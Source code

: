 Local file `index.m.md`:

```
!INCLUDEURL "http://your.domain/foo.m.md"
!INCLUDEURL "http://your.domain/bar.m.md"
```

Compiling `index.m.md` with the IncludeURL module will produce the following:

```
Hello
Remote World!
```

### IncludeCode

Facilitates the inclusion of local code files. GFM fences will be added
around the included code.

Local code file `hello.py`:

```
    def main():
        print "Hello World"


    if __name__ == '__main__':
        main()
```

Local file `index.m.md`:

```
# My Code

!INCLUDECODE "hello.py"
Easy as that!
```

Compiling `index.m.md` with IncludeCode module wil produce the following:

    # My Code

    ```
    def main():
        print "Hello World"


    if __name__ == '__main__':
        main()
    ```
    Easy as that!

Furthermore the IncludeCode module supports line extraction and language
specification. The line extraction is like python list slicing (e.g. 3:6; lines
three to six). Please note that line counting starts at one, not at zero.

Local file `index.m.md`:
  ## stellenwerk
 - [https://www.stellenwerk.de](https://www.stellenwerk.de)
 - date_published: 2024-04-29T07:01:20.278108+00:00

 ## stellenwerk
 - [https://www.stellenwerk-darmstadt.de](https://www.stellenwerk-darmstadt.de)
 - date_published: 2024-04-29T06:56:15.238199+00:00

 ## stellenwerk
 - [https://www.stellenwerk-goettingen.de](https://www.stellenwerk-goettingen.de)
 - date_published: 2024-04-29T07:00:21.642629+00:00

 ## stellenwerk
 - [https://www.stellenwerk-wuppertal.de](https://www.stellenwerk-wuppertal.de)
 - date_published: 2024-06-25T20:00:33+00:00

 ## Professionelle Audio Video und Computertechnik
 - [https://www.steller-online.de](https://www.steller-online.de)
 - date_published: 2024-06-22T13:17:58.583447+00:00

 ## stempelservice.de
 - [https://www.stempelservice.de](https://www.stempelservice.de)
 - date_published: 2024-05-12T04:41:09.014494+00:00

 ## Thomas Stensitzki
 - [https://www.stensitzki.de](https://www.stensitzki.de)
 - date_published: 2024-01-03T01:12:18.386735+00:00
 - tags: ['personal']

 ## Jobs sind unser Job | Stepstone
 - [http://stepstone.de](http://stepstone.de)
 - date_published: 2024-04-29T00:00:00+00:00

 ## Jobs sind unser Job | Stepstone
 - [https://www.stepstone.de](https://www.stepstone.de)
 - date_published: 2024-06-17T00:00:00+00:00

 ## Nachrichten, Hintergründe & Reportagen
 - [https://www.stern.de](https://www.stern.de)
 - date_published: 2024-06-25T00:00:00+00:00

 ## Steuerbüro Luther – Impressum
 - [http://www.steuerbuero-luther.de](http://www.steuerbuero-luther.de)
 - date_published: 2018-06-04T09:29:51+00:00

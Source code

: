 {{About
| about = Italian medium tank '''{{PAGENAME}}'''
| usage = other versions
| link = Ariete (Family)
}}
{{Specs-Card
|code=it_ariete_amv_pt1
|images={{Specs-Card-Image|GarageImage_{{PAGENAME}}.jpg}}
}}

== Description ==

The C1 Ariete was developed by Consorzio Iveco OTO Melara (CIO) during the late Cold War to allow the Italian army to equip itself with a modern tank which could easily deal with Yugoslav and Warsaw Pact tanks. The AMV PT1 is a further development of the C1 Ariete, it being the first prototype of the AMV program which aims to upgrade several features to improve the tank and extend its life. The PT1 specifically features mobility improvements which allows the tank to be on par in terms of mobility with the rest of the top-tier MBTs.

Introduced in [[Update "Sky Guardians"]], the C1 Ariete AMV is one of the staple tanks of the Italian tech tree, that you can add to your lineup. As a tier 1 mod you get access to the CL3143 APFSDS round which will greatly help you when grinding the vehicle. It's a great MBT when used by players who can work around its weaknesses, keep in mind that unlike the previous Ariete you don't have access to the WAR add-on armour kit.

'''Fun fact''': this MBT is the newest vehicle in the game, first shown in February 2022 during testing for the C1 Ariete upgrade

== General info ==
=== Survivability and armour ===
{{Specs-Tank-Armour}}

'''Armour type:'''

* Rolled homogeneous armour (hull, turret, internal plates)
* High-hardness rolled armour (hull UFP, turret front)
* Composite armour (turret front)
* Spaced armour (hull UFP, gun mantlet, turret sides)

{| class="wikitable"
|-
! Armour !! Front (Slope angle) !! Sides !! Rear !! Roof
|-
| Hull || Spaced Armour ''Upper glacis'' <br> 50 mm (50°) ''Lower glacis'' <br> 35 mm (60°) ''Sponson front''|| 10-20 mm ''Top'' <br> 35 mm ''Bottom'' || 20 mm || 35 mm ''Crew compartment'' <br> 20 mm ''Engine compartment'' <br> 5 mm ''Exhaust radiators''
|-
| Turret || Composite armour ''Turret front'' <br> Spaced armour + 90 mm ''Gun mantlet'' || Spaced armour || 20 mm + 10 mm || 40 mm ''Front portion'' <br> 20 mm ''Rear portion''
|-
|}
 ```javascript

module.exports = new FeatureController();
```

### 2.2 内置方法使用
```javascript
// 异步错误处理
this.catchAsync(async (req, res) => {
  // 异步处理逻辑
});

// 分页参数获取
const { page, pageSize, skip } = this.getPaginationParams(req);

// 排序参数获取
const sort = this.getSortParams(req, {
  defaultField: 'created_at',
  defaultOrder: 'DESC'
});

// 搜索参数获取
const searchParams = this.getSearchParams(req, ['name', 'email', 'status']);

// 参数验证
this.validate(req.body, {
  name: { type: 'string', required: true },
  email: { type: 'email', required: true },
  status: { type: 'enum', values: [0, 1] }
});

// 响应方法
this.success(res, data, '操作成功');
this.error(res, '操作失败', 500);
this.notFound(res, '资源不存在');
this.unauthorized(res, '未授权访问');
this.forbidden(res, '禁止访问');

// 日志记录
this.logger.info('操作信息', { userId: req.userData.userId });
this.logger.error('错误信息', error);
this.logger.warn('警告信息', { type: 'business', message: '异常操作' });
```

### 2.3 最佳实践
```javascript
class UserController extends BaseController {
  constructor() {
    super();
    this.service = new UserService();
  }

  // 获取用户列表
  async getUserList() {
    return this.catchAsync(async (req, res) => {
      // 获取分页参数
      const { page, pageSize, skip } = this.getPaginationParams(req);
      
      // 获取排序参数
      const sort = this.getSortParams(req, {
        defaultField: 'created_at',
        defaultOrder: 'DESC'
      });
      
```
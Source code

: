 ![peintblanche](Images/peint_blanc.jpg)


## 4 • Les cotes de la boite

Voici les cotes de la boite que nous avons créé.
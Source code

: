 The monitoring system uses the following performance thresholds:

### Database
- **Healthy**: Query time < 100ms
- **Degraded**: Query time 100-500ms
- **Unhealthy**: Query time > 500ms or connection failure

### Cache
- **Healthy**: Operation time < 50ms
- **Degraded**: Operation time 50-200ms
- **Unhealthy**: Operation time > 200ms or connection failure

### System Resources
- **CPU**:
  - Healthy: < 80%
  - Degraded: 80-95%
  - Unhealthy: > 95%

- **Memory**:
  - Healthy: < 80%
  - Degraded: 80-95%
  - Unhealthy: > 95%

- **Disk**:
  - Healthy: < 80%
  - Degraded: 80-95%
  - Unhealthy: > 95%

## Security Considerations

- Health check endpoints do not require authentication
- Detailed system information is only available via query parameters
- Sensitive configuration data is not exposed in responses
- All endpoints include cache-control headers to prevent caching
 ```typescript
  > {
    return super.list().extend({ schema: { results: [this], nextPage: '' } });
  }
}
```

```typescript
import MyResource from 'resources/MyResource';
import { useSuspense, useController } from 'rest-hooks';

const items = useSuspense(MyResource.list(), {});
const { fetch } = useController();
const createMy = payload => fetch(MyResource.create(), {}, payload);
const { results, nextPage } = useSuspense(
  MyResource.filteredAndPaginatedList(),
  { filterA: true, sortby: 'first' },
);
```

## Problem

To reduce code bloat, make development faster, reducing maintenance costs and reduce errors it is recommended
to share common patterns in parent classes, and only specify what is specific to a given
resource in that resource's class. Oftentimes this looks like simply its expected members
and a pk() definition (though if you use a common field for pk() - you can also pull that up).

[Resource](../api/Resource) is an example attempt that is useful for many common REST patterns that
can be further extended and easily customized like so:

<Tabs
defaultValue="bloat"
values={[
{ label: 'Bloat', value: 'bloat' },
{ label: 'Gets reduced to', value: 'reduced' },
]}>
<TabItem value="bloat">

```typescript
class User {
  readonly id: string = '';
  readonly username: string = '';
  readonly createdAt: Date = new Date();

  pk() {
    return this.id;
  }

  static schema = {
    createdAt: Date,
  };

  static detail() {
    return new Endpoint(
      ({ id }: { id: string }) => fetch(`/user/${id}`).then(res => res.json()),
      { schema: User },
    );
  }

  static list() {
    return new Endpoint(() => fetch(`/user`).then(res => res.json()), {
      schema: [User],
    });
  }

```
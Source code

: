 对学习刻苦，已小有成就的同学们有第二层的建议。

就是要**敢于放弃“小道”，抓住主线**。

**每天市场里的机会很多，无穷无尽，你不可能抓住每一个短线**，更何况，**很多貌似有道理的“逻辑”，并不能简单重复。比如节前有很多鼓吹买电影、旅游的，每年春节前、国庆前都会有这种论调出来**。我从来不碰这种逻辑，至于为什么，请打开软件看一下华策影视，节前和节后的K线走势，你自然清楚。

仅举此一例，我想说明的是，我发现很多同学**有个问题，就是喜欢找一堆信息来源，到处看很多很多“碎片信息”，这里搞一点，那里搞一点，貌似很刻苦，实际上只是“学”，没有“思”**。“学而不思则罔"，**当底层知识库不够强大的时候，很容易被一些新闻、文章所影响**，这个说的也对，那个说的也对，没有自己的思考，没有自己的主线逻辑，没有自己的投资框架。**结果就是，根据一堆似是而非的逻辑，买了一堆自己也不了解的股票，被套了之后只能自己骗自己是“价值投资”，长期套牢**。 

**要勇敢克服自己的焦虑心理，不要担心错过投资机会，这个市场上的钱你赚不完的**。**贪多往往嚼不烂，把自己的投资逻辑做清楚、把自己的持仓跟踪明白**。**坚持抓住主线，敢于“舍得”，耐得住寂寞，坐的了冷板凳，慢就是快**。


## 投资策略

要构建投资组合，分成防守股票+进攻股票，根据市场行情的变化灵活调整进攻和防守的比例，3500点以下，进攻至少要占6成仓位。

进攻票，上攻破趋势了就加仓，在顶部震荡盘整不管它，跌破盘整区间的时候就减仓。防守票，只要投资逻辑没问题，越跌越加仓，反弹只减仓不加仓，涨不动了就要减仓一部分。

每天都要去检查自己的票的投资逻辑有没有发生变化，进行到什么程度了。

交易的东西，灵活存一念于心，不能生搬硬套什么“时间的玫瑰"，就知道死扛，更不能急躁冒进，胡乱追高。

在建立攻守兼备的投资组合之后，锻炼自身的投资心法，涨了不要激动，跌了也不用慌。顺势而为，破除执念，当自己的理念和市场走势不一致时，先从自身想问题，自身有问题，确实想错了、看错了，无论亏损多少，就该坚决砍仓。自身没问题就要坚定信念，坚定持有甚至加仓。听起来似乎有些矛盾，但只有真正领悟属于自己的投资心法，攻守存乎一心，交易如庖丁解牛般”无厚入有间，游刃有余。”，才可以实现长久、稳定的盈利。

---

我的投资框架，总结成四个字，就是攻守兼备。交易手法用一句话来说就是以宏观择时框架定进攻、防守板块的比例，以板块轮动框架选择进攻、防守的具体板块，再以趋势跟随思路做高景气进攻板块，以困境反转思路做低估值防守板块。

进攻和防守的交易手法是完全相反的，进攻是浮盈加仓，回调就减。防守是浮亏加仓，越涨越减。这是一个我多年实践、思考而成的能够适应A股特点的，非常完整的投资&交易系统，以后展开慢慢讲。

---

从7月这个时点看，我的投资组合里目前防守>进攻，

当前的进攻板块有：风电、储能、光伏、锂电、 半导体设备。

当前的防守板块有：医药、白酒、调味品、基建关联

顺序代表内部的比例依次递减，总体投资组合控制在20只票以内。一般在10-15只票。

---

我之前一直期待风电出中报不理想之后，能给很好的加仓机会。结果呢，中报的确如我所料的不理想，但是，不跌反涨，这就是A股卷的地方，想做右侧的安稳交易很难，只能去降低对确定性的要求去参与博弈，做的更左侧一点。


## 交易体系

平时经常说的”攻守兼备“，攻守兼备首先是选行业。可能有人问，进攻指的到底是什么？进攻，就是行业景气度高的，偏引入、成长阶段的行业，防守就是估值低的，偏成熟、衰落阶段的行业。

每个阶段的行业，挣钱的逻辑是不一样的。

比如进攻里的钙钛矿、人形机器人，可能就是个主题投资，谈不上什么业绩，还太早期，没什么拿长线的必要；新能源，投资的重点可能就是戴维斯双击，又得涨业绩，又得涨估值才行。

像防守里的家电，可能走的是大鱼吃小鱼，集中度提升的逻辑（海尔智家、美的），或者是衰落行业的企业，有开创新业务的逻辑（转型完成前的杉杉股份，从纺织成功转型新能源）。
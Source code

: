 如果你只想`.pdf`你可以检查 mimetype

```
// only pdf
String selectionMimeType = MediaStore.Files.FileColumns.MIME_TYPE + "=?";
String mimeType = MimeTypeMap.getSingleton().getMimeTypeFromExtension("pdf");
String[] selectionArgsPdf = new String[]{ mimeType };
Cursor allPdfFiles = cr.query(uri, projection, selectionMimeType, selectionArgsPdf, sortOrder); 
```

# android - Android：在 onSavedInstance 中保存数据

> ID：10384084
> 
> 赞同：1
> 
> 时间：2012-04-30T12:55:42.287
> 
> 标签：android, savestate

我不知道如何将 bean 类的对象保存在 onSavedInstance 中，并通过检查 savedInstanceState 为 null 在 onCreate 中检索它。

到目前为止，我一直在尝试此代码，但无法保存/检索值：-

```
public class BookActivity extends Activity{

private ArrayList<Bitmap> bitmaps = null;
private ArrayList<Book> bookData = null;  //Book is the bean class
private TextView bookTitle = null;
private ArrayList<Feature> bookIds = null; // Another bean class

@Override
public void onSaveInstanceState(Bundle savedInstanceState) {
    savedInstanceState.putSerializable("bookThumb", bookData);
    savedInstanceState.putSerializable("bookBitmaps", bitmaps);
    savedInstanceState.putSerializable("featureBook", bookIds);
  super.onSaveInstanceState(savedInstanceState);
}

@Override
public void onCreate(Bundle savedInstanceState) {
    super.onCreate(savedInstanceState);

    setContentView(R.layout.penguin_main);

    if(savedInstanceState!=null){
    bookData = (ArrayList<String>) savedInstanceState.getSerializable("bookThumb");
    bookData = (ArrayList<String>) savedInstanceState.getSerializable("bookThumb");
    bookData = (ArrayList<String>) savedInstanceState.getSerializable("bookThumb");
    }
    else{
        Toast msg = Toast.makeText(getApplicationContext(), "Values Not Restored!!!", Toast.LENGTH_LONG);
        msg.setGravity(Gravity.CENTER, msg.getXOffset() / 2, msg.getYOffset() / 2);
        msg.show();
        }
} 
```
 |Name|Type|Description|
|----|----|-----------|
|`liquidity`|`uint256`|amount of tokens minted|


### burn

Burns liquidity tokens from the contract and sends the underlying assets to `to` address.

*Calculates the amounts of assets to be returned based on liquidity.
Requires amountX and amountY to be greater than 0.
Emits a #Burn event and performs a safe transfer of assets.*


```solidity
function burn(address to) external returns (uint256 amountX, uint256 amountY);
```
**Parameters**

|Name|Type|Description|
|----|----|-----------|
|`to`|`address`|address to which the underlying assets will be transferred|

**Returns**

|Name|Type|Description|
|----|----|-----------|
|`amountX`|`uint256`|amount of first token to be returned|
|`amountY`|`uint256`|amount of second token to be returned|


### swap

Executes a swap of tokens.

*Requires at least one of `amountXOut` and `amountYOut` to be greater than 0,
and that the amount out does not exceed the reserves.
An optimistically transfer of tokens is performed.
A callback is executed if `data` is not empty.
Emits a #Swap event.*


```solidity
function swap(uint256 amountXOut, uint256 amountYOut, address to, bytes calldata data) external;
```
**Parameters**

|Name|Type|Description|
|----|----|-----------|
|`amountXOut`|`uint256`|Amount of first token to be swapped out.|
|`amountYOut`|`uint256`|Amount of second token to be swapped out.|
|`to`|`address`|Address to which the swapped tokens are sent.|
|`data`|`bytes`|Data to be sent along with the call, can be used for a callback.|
*****
Action item
From the listing above, copy every line that includes the word "public".

Output of the task
public class BookActivity extends Activity{
public void onSaveInstanceState(Bundle savedInstanceState) {
public void onCreate(Bundle savedInstanceState) {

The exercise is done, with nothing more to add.